L’uomo basso, Agopian, entrò nella cabina. Chiuse la porta. — La Ivanova mi ha chiesto di prendermi cura di te. È impegnata in una discussione con Eddie.

— Riguardo a che cosa?

— Se cercare o no i tuoi compagni. Eddie dice di no, com’era prevedibile. La Ivanova sostiene che un cosmonauta non si rifiuta mai di cercare persone che potrebbero essere vive e in difficoltà. Nello spazio possiamo solo contare gli uni sugli altri. Che cosa posso fare per te?

Presi una decisione. — Qualcosa da mangiare.

— Non abbiamo una cucina vera e propria. Posso offrirti un sandwich.

— Okay.

Attraversò la cabina, da poppa a prua, e uscì da un’altra porta. Si accese una luce e lo vidi chinarsi e guardare dentro qualcosa: un elemento per cucina. — Abbiamo insalata di uova, caviale, cipolla e pomodoro, e qualcosa che pretende di essere fegato di pollo tritato su pane nero russo.

Feci il gesto della domanda. Lui parve perplesso. Dissi: — Che cosa intendi con "pretende"?

— Io sono armeno e gli armeni hanno la memoria lunga. Ricordo il gusto del pane nero russo. Abbiamo rinunciato a un sacco di cose per andare sulle stelle.

Abbastanza vero. Feci il gesto dell’approvazione.

— Che cosa vuoi? — domandò Agopian.

— Insalata di uova, se non è su pane nero.

— Segale. Non eccezionale, ma accettabile. Vuoi acqua minerale o birra? Abbiamo anche acqua del luogo, distillata ed esente da qualunque cosa che possa essere nociva.

— Acqua minerale.

Tornò portando il cibo. Il sandwich era avvolto nella carta, l’acqua era in una bottiglia di vetro. Su un lato c’era la stampigliatura "Si prega di restituire per il riciclaggio". C’era una scheggiatura sul fondo.

Aprii la bottiglia. L’acqua spumeggiò.
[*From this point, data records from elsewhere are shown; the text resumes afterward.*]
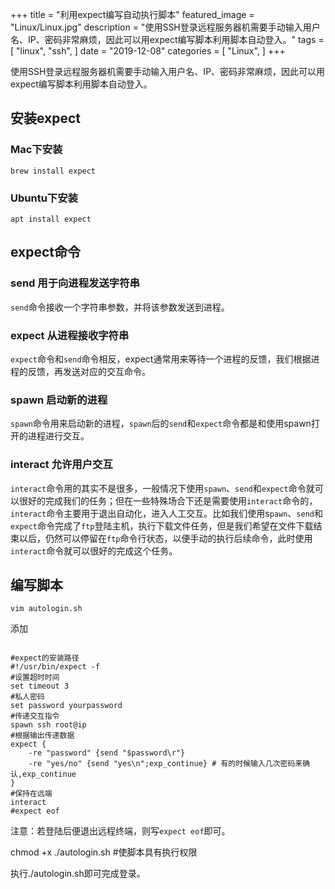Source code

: +++
title = "利用expect编写自动执行脚本"
featured_image = "Linux/Linux.jpg"
description = "使用SSH登录远程服务器机需要手动输入用户名、IP、密码非常麻烦，因此可以用expect编写脚本利用脚本自动登入。"
tags = [
    "linux",
    "ssh",
]
date = "2019-12-08"
categories = [
    "Linux",
]
+++

使用SSH登录远程服务器机需要手动输入用户名、IP、密码非常麻烦，因此可以用expect编写脚本利用脚本自动登入。

## 安装expect
### Mac下安装
```
brew install expect
```
### Ubuntu下安装
```
apt install expect
```
## expect命令

### send 用于向进程发送字符串
`send`命令接收一个字符串参数，并将该参数发送到进程。
### expect 从进程接收字符串
`expect`命令和`send`命令相反，expect通常用来等待一个进程的反馈，我们根据进程的反馈，再发送对应的交互命令。
### spawn 启动新的进程
`spawn`命令用来启动新的进程，`spawn`后的`send`和`expect`命令都是和使用spawn打开的进程进行交互。
### interact 允许用户交互
`interact`命令用的其实不是很多，一般情况下使用`spawn`、`send`和`expect`命令就可以很好的完成我们的任务；但在一些特殊场合下还是需要使用`interact`命令的，`interact`命令主要用于退出自动化，进入人工交互。比如我们使用s`pawn`、`send`和`expect`命令完成了`ftp`登陆主机，执行下载文件任务，但是我们希望在文件下载结束以后，仍然可以停留在`ftp`命令行状态，以便手动的执行后续命令，此时使用`interact`命令就可以很好的完成这个任务。

## 编写脚本
```
vim autologin.sh
```
添加
```

#expect的安装路径
#!/usr/bin/expect -f
#设置超时时间 
set timeout 3
#私人密码
set password yourpassword
#传递交互指令
spawn ssh root@ip
#根据输出传递数据
expect {
    -re "password" {send "$password\r"}
    -re "yes/no" {send "yes\n";exp_continue} # 有的时候输入几次密码来确认,exp_continue
}
#保持在远端  
interact
#expect eof
```
注意：若登陆后便退出远程终端，则写`expect eof`即可。

chmod +x ./autologin.sh  #使脚本具有执行权限

执行./autologin.sh即可完成登录。

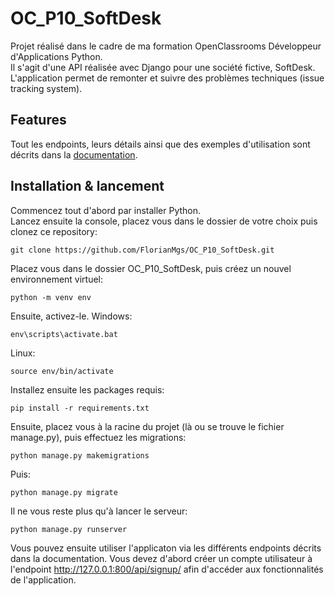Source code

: # OC_P10_SoftDesk
Projet réalisé dans le cadre de ma formation OpenClassrooms Développeur d'Applications Python.  
Il s'agit d'une API réalisée avec Django pour une société fictive, SoftDesk.  
L'application permet de remonter et suivre des problèmes techniques (issue tracking system). 

## Features

Tout les endpoints, leurs détails ainsi que des exemples d'utilisation sont décrits dans la [documentation](https://documenter.getpostman.com/view/18605508/UVRBkkQX). 

## Installation & lancement

Commencez tout d'abord par installer Python.  
Lancez ensuite la console, placez vous dans le dossier de votre choix puis clonez ce repository:
```
git clone https://github.com/FlorianMgs/OC_P10_SoftDesk.git
```
Placez vous dans le dossier OC_P10_SoftDesk, puis créez un nouvel environnement virtuel:
```
python -m venv env
```
Ensuite, activez-le.
Windows:
```
env\scripts\activate.bat
```
Linux:
```
source env/bin/activate
```
Installez ensuite les packages requis:
```
pip install -r requirements.txt
```
Ensuite, placez vous à la racine du projet (là ou se trouve le fichier manage.py), puis effectuez les migrations:
```
python manage.py makemigrations
```
Puis: 
```
python manage.py migrate
```
Il ne vous reste plus qu'à lancer le serveur: 
```
python manage.py runserver
```
Vous pouvez ensuite utiliser l'applicaton via les différents endpoints décrits dans la documentation. 
Vous devez d'abord créer un compte utilisateur à l'endpoint http://127.0.0.1:800/api/signup/ afin d'accéder aux fonctionnalités de l'application.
Ne bevvi un po’, poi tolsi il sandwich dalla carta e ne mangiai un boccone. Era delizioso. Mi sforzai di mangiare adagio, fermandomi dopo ogni boccone a bere l’acqua, che aveva un leggerissimo gusto di agrumi.

— Derek? — disse Agopian.

— Per me niente.

L’uomo tornò nella cambusa e ne uscì con un’altra bottiglia. Questa era ambrata più che trasparente. Con ogni probabilità conteneva della birra. Si sedette e aprì la bottiglia. Dopo di che ci fu un momento di silenzio. Io mangiavo. Derek appariva stanco, soddisfatto di non fare niente. Agopian beveva la sua birra.
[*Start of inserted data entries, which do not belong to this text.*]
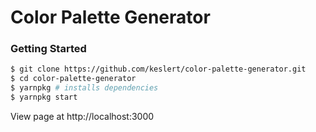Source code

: Color Palette Generator
===================

### Getting Started
``` bash
$ git clone https://github.com/keslert/color-palette-generator.git
$ cd color-palette-generator
$ yarnpkg # installs dependencies
$ yarnpkg start
```

View page at http://localhost:3000
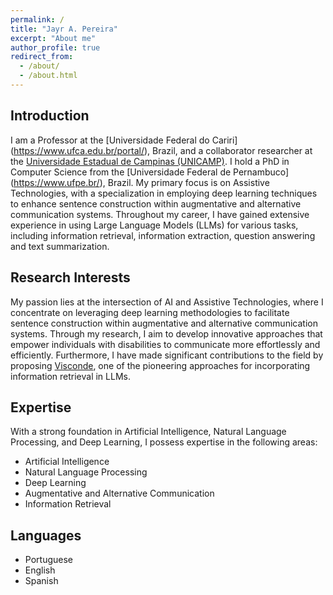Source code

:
 ```yaml
---
permalink: /
title: "Jayr A. Pereira"
excerpt: "About me"
author_profile: true
redirect_from: 
  - /about/
  - /about.html
---
```


## Introduction

I am a Professor at the [Universidade Federal do Cariri] (https://www.ufca.edu.br/portal/), Brazil, and a collaborator researcher at the [Universidade Estadual de Campinas (UNICAMP)](https://www.unicamp.br/unicamp/). I hold a PhD in Computer Science from the [Universidade Federal de Pernambuco] (https://www.ufpe.br/), Brazil. My primary focus is on Assistive Technologies, with a specialization in employing deep learning techniques to enhance sentence construction within augmentative and alternative communication systems. Throughout my career, I have gained extensive experience in using Large Language Models (LLMs) for various tasks, including information retrieval, information extraction, question answering and text summarization.


## Research Interests
My passion lies at the intersection of AI and Assistive Technologies, where I concentrate on leveraging deep learning methodologies to facilitate sentence construction within augmentative and alternative communication systems. Through my research, I aim to develop innovative approaches that empower individuals with disabilities to communicate more effortlessly and efficiently. Furthermore, I have made significant contributions to the field by proposing [Visconde](http://doi.org/10.1007/978-3-031-28238-6_44), one of the pioneering approaches for incorporating information retrieval in LLMs.

## Expertise
With a strong foundation in Artificial Intelligence, Natural Language Processing, and Deep Learning, I possess expertise in the following areas:

* Artificial Intelligence
* Natural Language Processing
* Deep Learning
* Augmentative and Alternative Communication
* Information Retrieval

## Languages
* Portuguese
* English
* Spanish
— Certo, ci sono anche dei vantaggi — disse alla fine.

— Che cosa? — domandò Derek.

— Nell’andare fra le stelle. Quando ero ragazzo, avevo due ambizioni. Prendere parte a una rivoluzione e camminare su un altro pianeta alla luce di un altro sole. Una l’ho realizzata, e a seconda del significato che si dà alla parola rivoluzione, può darsi che realizzi anche l’altra. L’incontro con questi individui, i nativi di qui, cambierà la nostra storia.

Finii il sandwich e mi leccai le dita, poi feci il gesto dell’assenso.
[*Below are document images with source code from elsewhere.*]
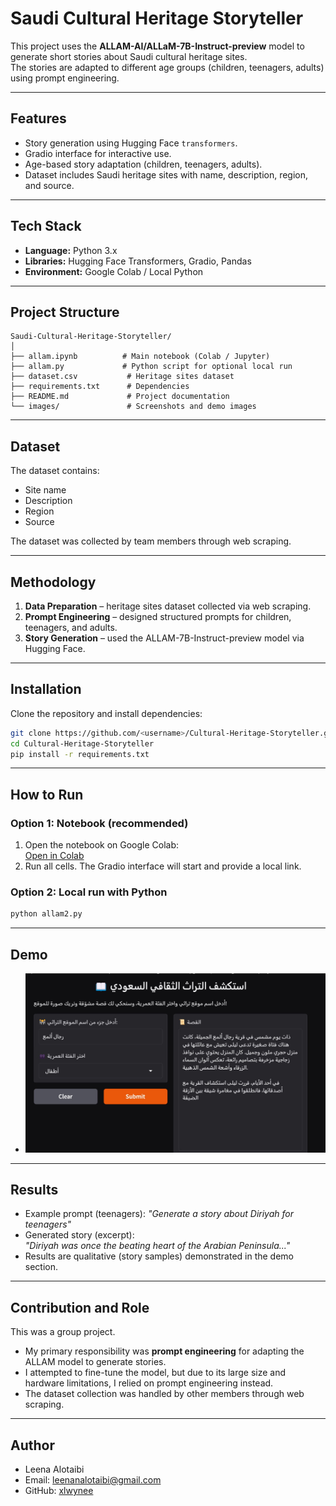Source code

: # Saudi Cultural Heritage Storyteller  

This project uses the **ALLAM-AI/ALLaM-7B-Instruct-preview** model to generate short stories about Saudi cultural heritage sites.  
The stories are adapted to different age groups (children, teenagers, adults) using prompt engineering.  

---

## Features
- Story generation using Hugging Face `transformers`.  
- Gradio interface for interactive use.  
- Age-based story adaptation (children, teenagers, adults).  
- Dataset includes Saudi heritage sites with name, description, region, and source.  

---

## Tech Stack
- **Language:** Python 3.x  
- **Libraries:** Hugging Face Transformers, Gradio, Pandas  
- **Environment:** Google Colab / Local Python  

---

## Project Structure
```
Saudi-Cultural-Heritage-Storyteller/
│
├── allam.ipynb          # Main notebook (Colab / Jupyter)
├── allam.py             # Python script for optional local run
├── dataset.csv           # Heritage sites dataset
├── requirements.txt      # Dependencies
├── README.md             # Project documentation
└── images/               # Screenshots and demo images
```

---

## Dataset
The dataset contains:  
- Site name  
- Description  
- Region  
- Source  

The dataset was collected by team members through web scraping.  

---

## Methodology
1. **Data Preparation** – heritage sites dataset collected via web scraping.  
2. **Prompt Engineering** – designed structured prompts for children, teenagers, and adults.  
3. **Story Generation** – used the ALLAM-7B-Instruct-preview model via Hugging Face.  

---

## Installation
Clone the repository and install dependencies:  
```bash
git clone https://github.com/<username>/Cultural-Heritage-Storyteller.git
cd Cultural-Heritage-Storyteller
pip install -r requirements.txt
```

---

## How to Run

### Option 1: Notebook (recommended)
1. Open the notebook on Google Colab:  
[Open in Colab](https://colab.research.google.com/github/<username>/Cultural-Heritage-Storyteller/blob/main/Allam2.ipynb)  
2. Run all cells. The Gradio interface will start and provide a local link.  

### Option 2: Local run with Python
```bash
python allam2.py
```

---

## Demo
- ![Demo Screenshot](images/demo.jpeg)  

---

## Results
- Example prompt (teenagers): *"Generate a story about Diriyah for teenagers"*  
- Generated story (excerpt):  
  *"Diriyah was once the beating heart of the Arabian Peninsula..."*  
- Results are qualitative (story samples) demonstrated in the demo section.  

---

## Contribution and Role
This was a group project.  

- My primary responsibility was **prompt engineering** for adapting the ALLAM model to generate stories.  
- I attempted to fine-tune the model, but due to its large size and hardware limitations, I relied on prompt engineering instead.  
- The dataset collection was handled by other members through web scraping.  

---

## Author
- Leena Alotaibi  
- Email: leenanalotaibi@gmail.com  
- GitHub: [xlwynee](https://github.com/xlwynee)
— Che cosa significa? — domandò Agopian.

— Sì. Okay. Sono d’accordo con te — rispose Derek.

— Il tuo inglese è eccellente — osservai.

Lui annuì. — Sono stato a Detroit per due anni, quasi tre, a studiare alla Scuola di Storia del Lavoro.

— Sei uno storico? E fai parte dell’equipaggio?

— Ho una laurea in… quale sarebbe la traduzione esatta? Scienza dei computer? Teoria dei computer? Non ingegneria dei computer. So lavorare con le macchine e so parecchio sul modo in cui interagiscono con gli umani. Ma non so affatto che cosa succeda al loro interno.